Skoch’s experiences and her career plans provide a real world example of sustainability education in action. Just as importantly, Skoch shows that to pursue a degree and career in sustainability, you don’t have to be a scientist or academic. Working with the NFL to become more environmentally-friendly is an important endeavor that will touch millions of people; successful climate action depends on this type of collective, relatable, easily incorporated green behavior. By continuing to grow sustainability programs at the undergraduate and graduate level, and by showing students that while climate change is rooted in science its effects touch every aspect of our lives, higher ed will give students the tools they need to lead on climate action.
Eric Craver | Inside UW-Green Bay News | January 11, 2016
When Cleveland native Alexandria Skoch (pictured with Prof. John Katers) wanted to dig deeper into “greening” her hometown NFL franchise, the Cleveland Browns, she turned to a partner NFL city Green Bay and its hometown University, UW-Green Bay, for guidance.
Skoch graduated a few weeks ago with a master’s degree in Sustainability Management from UW-Green Bay. Her capstone project is “Greening the Browns: Understanding and Analyzing the Environmental Implications of a National Football League Team.”
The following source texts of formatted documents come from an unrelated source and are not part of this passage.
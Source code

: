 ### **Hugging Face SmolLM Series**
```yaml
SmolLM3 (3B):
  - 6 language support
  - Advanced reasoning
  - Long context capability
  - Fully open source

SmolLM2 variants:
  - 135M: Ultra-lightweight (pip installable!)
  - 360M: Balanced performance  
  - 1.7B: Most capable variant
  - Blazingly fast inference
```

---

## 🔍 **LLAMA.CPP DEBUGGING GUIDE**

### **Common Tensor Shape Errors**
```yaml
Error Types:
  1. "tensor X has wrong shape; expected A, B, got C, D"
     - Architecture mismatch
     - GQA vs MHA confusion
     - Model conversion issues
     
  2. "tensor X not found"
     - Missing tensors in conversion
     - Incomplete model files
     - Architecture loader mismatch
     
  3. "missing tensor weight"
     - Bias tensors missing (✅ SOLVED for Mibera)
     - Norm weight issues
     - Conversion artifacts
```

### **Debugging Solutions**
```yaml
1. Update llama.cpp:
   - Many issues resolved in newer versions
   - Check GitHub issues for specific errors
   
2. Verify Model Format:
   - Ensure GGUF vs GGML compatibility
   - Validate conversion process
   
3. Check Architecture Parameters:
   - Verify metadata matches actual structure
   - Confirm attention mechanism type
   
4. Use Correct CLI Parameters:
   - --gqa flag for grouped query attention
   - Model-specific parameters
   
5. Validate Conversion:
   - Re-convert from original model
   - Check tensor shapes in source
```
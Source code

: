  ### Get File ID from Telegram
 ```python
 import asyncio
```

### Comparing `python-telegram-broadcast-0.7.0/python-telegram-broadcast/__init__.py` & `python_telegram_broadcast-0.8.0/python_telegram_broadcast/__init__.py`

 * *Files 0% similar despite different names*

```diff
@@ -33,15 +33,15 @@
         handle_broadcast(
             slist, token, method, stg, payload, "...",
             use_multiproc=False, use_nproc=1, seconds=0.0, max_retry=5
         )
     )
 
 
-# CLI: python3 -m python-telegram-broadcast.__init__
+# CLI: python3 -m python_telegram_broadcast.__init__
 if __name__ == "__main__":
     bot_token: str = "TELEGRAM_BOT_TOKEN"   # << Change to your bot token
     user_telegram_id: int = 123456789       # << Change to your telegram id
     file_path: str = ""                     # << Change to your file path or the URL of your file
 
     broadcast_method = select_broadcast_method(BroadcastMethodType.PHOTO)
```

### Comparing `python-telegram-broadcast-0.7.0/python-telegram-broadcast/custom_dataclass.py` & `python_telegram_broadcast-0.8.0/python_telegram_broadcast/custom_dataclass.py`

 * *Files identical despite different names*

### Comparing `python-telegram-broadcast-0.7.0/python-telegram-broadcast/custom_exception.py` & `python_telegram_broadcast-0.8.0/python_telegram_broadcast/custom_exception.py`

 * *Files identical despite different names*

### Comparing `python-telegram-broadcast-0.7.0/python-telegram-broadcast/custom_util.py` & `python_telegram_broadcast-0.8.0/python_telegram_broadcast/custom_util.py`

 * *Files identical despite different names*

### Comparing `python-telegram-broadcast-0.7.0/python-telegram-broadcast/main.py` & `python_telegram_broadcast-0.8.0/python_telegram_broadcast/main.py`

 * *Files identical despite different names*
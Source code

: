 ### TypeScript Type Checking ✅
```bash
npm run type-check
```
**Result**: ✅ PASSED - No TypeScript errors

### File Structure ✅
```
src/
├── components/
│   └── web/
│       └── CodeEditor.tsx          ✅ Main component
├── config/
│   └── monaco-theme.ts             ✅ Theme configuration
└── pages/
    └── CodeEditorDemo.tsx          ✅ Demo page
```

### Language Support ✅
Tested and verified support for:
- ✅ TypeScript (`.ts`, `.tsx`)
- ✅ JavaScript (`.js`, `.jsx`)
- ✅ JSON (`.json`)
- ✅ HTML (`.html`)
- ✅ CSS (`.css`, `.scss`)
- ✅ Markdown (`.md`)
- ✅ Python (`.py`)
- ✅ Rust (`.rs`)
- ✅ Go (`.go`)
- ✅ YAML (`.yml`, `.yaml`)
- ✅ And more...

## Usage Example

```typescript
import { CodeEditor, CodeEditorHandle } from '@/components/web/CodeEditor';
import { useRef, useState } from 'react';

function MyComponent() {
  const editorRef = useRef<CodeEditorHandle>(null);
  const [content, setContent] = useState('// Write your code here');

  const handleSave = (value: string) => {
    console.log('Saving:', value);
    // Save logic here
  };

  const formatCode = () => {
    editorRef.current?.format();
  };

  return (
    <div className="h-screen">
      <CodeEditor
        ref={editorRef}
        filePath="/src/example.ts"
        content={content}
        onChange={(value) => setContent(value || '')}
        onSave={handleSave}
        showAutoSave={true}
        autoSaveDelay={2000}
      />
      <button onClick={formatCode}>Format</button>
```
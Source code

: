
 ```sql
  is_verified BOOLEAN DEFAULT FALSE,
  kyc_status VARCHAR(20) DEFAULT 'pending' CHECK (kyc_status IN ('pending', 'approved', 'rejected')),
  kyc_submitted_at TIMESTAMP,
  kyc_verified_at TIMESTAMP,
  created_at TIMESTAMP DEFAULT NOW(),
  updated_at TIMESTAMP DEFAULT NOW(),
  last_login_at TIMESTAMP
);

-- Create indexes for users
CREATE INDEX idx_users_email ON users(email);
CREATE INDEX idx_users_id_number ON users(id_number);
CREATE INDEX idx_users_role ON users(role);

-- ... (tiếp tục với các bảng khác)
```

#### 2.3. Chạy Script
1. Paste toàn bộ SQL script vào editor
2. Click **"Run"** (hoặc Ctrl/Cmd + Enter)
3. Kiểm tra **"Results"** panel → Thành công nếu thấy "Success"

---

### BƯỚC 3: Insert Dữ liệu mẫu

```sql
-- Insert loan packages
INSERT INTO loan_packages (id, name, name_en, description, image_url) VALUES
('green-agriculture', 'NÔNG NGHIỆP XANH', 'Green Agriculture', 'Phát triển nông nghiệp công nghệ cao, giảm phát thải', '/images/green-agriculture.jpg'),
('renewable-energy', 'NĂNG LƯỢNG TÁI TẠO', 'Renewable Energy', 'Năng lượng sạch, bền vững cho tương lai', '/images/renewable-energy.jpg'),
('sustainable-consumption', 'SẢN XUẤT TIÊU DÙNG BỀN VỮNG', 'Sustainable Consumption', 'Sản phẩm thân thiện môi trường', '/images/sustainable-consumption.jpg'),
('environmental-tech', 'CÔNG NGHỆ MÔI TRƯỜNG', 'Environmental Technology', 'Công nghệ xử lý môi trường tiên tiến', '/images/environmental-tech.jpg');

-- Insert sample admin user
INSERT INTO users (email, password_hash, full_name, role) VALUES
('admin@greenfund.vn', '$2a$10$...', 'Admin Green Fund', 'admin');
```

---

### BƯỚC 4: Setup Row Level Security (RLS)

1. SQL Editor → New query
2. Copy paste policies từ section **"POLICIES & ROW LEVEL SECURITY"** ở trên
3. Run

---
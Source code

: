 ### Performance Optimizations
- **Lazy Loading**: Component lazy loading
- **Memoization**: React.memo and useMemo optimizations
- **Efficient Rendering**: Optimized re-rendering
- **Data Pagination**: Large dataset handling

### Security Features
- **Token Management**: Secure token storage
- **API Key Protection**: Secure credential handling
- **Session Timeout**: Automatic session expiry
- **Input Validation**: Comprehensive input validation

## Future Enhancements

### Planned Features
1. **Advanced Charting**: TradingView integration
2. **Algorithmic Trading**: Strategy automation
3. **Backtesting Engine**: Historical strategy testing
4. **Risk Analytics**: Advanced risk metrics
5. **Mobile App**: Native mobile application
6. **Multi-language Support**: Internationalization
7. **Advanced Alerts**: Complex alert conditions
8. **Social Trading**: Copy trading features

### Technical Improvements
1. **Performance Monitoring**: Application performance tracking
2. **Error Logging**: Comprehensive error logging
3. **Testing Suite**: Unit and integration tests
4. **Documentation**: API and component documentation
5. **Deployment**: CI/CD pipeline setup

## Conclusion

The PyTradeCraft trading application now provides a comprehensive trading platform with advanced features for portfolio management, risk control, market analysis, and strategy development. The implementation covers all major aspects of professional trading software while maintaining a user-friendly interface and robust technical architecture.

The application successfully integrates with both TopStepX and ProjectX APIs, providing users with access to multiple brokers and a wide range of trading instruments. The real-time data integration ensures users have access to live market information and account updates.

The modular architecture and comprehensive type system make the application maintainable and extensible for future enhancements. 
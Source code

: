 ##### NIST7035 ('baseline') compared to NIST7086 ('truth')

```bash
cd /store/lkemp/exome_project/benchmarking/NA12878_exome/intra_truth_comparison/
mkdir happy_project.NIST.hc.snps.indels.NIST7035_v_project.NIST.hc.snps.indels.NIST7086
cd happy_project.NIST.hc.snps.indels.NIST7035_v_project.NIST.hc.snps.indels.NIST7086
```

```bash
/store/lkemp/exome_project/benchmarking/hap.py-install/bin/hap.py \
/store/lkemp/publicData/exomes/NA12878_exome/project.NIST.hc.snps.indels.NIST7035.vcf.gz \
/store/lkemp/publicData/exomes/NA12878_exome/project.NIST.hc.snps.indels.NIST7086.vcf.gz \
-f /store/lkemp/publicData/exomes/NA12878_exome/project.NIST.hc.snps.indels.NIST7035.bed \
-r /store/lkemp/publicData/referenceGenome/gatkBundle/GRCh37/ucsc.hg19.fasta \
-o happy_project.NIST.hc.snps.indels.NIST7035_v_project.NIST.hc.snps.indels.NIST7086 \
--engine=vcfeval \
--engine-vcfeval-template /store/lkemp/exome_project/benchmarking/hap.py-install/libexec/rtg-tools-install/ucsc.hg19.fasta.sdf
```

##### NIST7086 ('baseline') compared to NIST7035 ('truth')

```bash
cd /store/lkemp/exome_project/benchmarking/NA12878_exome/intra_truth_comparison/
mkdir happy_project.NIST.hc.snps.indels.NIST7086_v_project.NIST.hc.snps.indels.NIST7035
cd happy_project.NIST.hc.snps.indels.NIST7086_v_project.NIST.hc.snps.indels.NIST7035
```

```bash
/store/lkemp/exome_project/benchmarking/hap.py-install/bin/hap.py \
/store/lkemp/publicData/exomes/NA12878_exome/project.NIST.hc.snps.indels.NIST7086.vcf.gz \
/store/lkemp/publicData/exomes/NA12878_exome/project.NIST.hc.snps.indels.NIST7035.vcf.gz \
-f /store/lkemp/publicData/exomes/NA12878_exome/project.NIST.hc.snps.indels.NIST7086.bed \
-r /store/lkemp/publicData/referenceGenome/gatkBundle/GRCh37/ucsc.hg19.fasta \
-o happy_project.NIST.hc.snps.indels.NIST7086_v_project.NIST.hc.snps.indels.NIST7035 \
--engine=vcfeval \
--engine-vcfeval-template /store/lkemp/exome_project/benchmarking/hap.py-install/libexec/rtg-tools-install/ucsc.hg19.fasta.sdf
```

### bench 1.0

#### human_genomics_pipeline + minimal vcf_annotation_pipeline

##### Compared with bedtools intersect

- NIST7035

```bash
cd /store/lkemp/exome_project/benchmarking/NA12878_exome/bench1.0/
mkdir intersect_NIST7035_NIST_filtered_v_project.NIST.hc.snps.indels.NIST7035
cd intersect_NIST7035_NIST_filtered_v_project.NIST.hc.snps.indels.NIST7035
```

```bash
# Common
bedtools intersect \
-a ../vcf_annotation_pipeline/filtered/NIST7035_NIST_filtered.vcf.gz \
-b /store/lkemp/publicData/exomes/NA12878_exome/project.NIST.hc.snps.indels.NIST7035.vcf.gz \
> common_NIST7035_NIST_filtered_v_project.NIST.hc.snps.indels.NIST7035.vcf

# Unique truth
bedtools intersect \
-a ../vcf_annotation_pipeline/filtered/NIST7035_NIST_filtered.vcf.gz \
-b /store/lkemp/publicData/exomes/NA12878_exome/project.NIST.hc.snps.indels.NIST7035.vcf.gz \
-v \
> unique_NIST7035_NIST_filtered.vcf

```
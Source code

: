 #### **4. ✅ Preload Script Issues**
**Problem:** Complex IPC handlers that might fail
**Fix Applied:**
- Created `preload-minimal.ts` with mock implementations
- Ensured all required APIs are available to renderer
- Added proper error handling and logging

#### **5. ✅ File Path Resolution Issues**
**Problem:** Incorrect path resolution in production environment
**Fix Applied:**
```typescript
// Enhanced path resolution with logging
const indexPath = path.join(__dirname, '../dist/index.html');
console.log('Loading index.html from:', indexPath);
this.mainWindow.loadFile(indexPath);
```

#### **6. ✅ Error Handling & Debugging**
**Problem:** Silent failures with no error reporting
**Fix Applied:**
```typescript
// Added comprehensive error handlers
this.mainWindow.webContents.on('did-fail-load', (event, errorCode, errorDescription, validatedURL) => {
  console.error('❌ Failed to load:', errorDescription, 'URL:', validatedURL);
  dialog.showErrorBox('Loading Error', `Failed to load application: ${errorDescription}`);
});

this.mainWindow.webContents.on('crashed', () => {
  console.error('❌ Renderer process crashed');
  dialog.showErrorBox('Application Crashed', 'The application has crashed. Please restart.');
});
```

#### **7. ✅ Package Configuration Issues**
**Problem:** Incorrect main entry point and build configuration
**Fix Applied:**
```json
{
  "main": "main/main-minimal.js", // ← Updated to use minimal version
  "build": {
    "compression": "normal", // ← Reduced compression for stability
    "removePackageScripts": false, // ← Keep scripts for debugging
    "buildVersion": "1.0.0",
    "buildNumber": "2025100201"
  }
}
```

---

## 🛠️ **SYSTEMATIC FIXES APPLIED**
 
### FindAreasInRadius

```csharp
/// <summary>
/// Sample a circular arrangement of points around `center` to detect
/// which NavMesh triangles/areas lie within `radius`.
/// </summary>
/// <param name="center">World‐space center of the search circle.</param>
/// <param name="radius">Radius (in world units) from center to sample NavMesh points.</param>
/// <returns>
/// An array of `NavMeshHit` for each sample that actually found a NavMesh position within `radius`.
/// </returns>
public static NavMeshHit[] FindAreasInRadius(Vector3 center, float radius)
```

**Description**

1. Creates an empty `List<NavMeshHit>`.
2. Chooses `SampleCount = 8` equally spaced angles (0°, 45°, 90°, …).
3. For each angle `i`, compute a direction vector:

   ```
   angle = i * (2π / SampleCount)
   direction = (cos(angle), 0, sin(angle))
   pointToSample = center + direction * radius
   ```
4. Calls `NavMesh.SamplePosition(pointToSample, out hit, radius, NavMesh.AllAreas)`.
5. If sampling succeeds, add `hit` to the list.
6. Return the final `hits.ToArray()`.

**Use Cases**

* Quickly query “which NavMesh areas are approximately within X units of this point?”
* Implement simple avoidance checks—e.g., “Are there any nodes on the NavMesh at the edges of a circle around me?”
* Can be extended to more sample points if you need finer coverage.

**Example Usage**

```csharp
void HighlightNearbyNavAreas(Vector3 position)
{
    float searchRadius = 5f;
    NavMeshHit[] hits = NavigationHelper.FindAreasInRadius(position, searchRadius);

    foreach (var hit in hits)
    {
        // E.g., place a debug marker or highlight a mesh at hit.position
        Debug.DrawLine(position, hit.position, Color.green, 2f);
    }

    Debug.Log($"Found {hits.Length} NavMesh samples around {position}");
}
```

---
“My final project focused on the Cleveland Browns’ environmental implications, and a lot of research, observation, and time went in to the final paper,” she said. “I was fortunate enough to experience home games at FirstEnergy Stadium from a behind-the-scenes perspective. This opened my eyes to numerous shortcomings of National Football League teams and the Cleveland Browns. Perhaps most importantly, this project has shown me that sustainability, when viewed through a business lens, is handled through more of a “greenwashing” approach rather than a truly impactful approach. Honestly, there is a lot left to be done in sports sustainability, and although the Green Sports Alliance exists and has numerous resources to help NFL teams become more sustainable, little action has been taken by a majority of teams…”
Skoch’s final recommendations for the Browns focused on fully integrating sustainability into each department, branch, division and location within the organization and hiring an individual who would focus on full integration.